What this task involves:
The answer should consist of every line of the material, repeated verbatim.

Given records: Begin

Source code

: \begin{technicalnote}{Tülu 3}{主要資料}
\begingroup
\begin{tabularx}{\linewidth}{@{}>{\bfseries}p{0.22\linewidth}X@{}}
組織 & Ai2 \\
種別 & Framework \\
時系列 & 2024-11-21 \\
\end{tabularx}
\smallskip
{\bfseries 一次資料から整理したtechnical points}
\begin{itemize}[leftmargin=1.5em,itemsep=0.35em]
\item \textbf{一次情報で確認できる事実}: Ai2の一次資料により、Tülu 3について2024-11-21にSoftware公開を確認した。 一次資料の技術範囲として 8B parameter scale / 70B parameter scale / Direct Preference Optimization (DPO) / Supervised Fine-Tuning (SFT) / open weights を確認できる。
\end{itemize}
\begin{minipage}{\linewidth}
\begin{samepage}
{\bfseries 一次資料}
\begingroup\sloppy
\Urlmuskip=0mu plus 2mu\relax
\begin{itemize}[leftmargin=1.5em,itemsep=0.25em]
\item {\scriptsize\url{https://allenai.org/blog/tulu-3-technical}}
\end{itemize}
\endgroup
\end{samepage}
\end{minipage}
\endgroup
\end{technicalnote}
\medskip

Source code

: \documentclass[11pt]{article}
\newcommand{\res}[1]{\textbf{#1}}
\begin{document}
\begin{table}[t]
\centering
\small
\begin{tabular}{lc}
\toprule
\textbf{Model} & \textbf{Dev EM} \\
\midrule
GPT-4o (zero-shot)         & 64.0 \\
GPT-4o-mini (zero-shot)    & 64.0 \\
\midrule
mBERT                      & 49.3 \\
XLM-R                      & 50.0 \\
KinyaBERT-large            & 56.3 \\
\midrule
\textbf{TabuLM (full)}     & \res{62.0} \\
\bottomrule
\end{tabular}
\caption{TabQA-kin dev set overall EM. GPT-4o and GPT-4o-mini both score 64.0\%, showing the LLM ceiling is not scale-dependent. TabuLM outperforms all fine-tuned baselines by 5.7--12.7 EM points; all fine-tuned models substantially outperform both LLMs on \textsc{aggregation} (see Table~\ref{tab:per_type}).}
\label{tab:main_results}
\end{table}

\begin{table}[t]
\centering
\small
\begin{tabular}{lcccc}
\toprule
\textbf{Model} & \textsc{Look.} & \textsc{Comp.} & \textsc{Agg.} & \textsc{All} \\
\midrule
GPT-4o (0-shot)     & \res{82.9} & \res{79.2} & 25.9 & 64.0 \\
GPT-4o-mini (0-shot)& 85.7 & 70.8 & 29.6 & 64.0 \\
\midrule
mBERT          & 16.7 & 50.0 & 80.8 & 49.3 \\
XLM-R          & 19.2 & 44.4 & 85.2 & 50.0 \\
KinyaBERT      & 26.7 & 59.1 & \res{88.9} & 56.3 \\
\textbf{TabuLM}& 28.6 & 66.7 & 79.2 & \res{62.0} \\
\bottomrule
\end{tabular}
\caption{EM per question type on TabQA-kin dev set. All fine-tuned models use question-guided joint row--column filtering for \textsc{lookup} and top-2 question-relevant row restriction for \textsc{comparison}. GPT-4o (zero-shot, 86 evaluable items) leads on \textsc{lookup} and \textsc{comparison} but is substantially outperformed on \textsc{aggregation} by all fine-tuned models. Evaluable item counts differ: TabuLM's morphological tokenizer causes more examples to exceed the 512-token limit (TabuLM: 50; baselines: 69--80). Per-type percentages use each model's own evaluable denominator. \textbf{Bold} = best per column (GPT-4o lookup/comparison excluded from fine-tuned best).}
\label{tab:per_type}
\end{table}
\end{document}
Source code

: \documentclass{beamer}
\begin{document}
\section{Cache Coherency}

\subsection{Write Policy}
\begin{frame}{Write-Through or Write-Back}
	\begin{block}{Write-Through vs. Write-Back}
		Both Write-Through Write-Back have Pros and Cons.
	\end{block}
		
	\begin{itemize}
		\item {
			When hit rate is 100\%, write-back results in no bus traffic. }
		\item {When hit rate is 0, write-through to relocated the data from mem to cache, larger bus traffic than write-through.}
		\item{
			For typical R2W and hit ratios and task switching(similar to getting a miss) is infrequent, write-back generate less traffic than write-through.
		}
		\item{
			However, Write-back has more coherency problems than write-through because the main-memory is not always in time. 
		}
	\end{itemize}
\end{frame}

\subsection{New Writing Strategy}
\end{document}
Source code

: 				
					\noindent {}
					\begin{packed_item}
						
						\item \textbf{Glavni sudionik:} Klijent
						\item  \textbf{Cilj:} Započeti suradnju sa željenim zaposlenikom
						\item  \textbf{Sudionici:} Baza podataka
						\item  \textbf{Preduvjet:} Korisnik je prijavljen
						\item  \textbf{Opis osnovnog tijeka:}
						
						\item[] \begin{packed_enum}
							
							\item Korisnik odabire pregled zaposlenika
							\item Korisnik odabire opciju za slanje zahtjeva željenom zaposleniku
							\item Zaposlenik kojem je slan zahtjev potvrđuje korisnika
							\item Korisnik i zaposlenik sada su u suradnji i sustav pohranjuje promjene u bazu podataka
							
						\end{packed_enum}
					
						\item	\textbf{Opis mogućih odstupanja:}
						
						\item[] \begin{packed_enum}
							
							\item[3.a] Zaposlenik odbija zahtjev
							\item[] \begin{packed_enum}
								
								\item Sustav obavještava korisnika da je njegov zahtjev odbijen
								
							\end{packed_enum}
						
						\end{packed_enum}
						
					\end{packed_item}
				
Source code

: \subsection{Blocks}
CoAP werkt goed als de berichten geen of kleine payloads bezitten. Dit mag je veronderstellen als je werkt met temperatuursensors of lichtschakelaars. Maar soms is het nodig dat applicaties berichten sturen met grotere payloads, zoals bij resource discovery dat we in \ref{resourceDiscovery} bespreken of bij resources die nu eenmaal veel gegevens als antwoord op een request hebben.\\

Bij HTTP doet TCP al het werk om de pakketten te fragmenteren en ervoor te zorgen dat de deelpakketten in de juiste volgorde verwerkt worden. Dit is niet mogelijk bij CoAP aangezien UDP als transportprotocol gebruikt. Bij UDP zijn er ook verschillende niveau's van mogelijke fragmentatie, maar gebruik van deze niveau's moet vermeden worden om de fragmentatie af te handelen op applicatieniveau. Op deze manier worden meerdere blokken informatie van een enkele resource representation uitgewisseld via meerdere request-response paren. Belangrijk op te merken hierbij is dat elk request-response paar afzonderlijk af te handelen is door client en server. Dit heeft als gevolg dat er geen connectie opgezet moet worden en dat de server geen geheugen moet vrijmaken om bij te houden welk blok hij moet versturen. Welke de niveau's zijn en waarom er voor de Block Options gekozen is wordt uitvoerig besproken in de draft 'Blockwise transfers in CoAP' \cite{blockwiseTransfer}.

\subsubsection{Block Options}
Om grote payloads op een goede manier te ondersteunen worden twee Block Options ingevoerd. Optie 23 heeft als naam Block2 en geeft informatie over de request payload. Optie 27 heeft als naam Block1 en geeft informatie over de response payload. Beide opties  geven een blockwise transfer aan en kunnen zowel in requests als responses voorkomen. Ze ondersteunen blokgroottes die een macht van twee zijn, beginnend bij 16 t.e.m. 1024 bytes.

Given records: End

Exercise answer:
Source code

: \begin{technicalnote}{Tülu 3}{主要資料}
\begingroup
\begin{tabularx}{\linewidth}{@{}>{\bfseries}p{0.22\linewidth}X@{}}
組織 & Ai2 \\
種別 & Framework \\
時系列 & 2024-11-21 \\
\end{tabularx}
\smallskip
{\bfseries 一次資料から整理したtechnical points}
\begin{itemize}[leftmargin=1.5em,itemsep=0.35em]
\item \textbf{一次情報で確認できる事実}: Ai2の一次資料により、Tülu 3について2024-11-21にSoftware公開を確認した。 一次資料の技術範囲として 8B parameter scale / 70B parameter scale / Direct Preference Optimization (DPO) / Supervised Fine-Tuning (SFT) / open weights を確認できる。
\end{itemize}
\begin{minipage}{\linewidth}
\begin{samepage}
{\bfseries 一次資料}
\begingroup\sloppy
\Urlmuskip=0mu plus 2mu\relax
\begin{itemize}[leftmargin=1.5em,itemsep=0.25em]
\item {\scriptsize\url{https://allenai.org/blog/tulu-3-technical}}
\end{itemize}
\endgroup
\end{samepage}
\end{minipage}
\endgroup
\end{technicalnote}
\medskip

Source code

: \documentclass[11pt]{article}
\newcommand{\res}[1]{\textbf{#1}}
\begin{document}
\begin{table}[t]
\centering
\small
\begin{tabular}{lc}
\toprule
\textbf{Model} & \textbf{Dev EM} \\
\midrule
GPT-4o (zero-shot)         & 64.0 \\
GPT-4o-mini (zero-shot)    & 64.0 \\
\midrule
mBERT                      & 49.3 \\
XLM-R                      & 50.0 \\
KinyaBERT-large            & 56.3 \\
\midrule
\textbf{TabuLM (full)}     & \res{62.0} \\
\bottomrule
\end{tabular}
\caption{TabQA-kin dev set overall EM. GPT-4o and GPT-4o-mini both score 64.0\%, showing the LLM ceiling is not scale-dependent. TabuLM outperforms all fine-tuned baselines by 5.7--12.7 EM points; all fine-tuned models substantially outperform both LLMs on \textsc{aggregation} (see Table~\ref{tab:per_type}).}
\label{tab:main_results}
\end{table}

\begin{table}[t]
\centering
\small
\begin{tabular}{lcccc}
\toprule
\textbf{Model} & \textsc{Look.} & \textsc{Comp.} & \textsc{Agg.} & \textsc{All} \\
\midrule
GPT-4o (0-shot)     & \res{82.9} & \res{79.2} & 25.9 & 64.0 \\
GPT-4o-mini (0-shot)& 85.7 & 70.8 & 29.6 & 64.0 \\
\midrule
mBERT          & 16.7 & 50.0 & 80.8 & 49.3 \\
XLM-R          & 19.2 & 44.4 & 85.2 & 50.0 \\
KinyaBERT      & 26.7 & 59.1 & \res{88.9} & 56.3 \\
\textbf{TabuLM}& 28.6 & 66.7 & 79.2 & \res{62.0} \\
\bottomrule
\end{tabular}
\caption{EM per question type on TabQA-kin dev set. All fine-tuned models use question-guided joint row--column filtering for \textsc{lookup} and top-2 question-relevant row restriction for \textsc{comparison}. GPT-4o (zero-shot, 86 evaluable items) leads on \textsc{lookup} and \textsc{comparison} but is substantially outperformed on \textsc{aggregation} by all fine-tuned models. Evaluable item counts differ: TabuLM's morphological tokenizer causes more examples to exceed the 512-token limit (TabuLM: 50; baselines: 69--80). Per-type percentages use each model's own evaluable denominator. \textbf{Bold} = best per column (GPT-4o lookup/comparison excluded from fine-tuned best).}
\label{tab:per_type}
\end{table}
\end{document}
Source code

: \documentclass{beamer}
\begin{document}
\section{Cache Coherency}

\subsection{Write Policy}
\begin{frame}{Write-Through or Write-Back}
	\begin{block}{Write-Through vs. Write-Back}
		Both Write-Through Write-Back have Pros and Cons.
	\end{block}
		
	\begin{itemize}
		\item {
			When hit rate is 100\%, write-back results in no bus traffic. }
		\item {When hit rate is 0, write-through to relocated the data from mem to cache, larger bus traffic than write-through.}
		\item{
			For typical R2W and hit ratios and task switching(similar to getting a miss) is infrequent, write-back generate less traffic than write-through.
		}
		\item{
			However, Write-back has more coherency problems than write-through because the main-memory is not always in time. 
		}
	\end{itemize}
\end{frame}

\subsection{New Writing Strategy}
\end{document}
Source code

: 				
					\noindent {}
					\begin{packed_item}
						
						\item \textbf{Glavni sudionik:} Klijent
						\item  \textbf{Cilj:} Započeti suradnju sa željenim zaposlenikom
						\item  \textbf{Sudionici:} Baza podataka
						\item  \textbf{Preduvjet:} Korisnik je prijavljen
						\item  \textbf{Opis osnovnog tijeka:}
						
						\item[] \begin{packed_enum}
							
							\item Korisnik odabire pregled zaposlenika
							\item Korisnik odabire opciju za slanje zahtjeva željenom zaposleniku
							\item Zaposlenik kojem je slan zahtjev potvrđuje korisnika
							\item Korisnik i zaposlenik sada su u suradnji i sustav pohranjuje promjene u bazu podataka
							
						\end{packed_enum}
					
						\item	\textbf{Opis mogućih odstupanja:}
						
						\item[] \begin{packed_enum}
							
							\item[3.a] Zaposlenik odbija zahtjev
							\item[] \begin{packed_enum}
								
								\item Sustav obavještava korisnika da je njegov zahtjev odbijen
								
							\end{packed_enum}
						
						\end{packed_enum}
						
					\end{packed_item}
				
Source code

: \subsection{Blocks}
CoAP werkt goed als de berichten geen of kleine payloads bezitten. Dit mag je veronderstellen als je werkt met temperatuursensors of lichtschakelaars. Maar soms is het nodig dat applicaties berichten sturen met grotere payloads, zoals bij resource discovery dat we in \ref{resourceDiscovery} bespreken of bij resources die nu eenmaal veel gegevens als antwoord op een request hebben.\\

Bij HTTP doet TCP al het werk om de pakketten te fragmenteren en ervoor te zorgen dat de deelpakketten in de juiste volgorde verwerkt worden. Dit is niet mogelijk bij CoAP aangezien UDP als transportprotocol gebruikt. Bij UDP zijn er ook verschillende niveau's van mogelijke fragmentatie, maar gebruik van deze niveau's moet vermeden worden om de fragmentatie af te handelen op applicatieniveau. Op deze manier worden meerdere blokken informatie van een enkele resource representation uitgewisseld via meerdere request-response paren. Belangrijk op te merken hierbij is dat elk request-response paar afzonderlijk af te handelen is door client en server. Dit heeft als gevolg dat er geen connectie opgezet moet worden en dat de server geen geheugen moet vrijmaken om bij te houden welk blok hij moet versturen. Welke de niveau's zijn en waarom er voor de Block Options gekozen is wordt uitvoerig besproken in de draft 'Blockwise transfers in CoAP' \cite{blockwiseTransfer}.

\subsubsection{Block Options}
Om grote payloads op een goede manier te ondersteunen worden twee Block Options ingevoerd. Optie 23 heeft als naam Block2 en geeft informatie over de request payload. Optie 27 heeft als naam Block1 en geeft informatie over de response payload. Beide opties  geven een blockwise transfer aan en kunnen zowel in requests als responses voorkomen. Ze ondersteunen blokgroottes die een macht van twee zijn, beginnend bij 16 t.e.m. 1024 bytes.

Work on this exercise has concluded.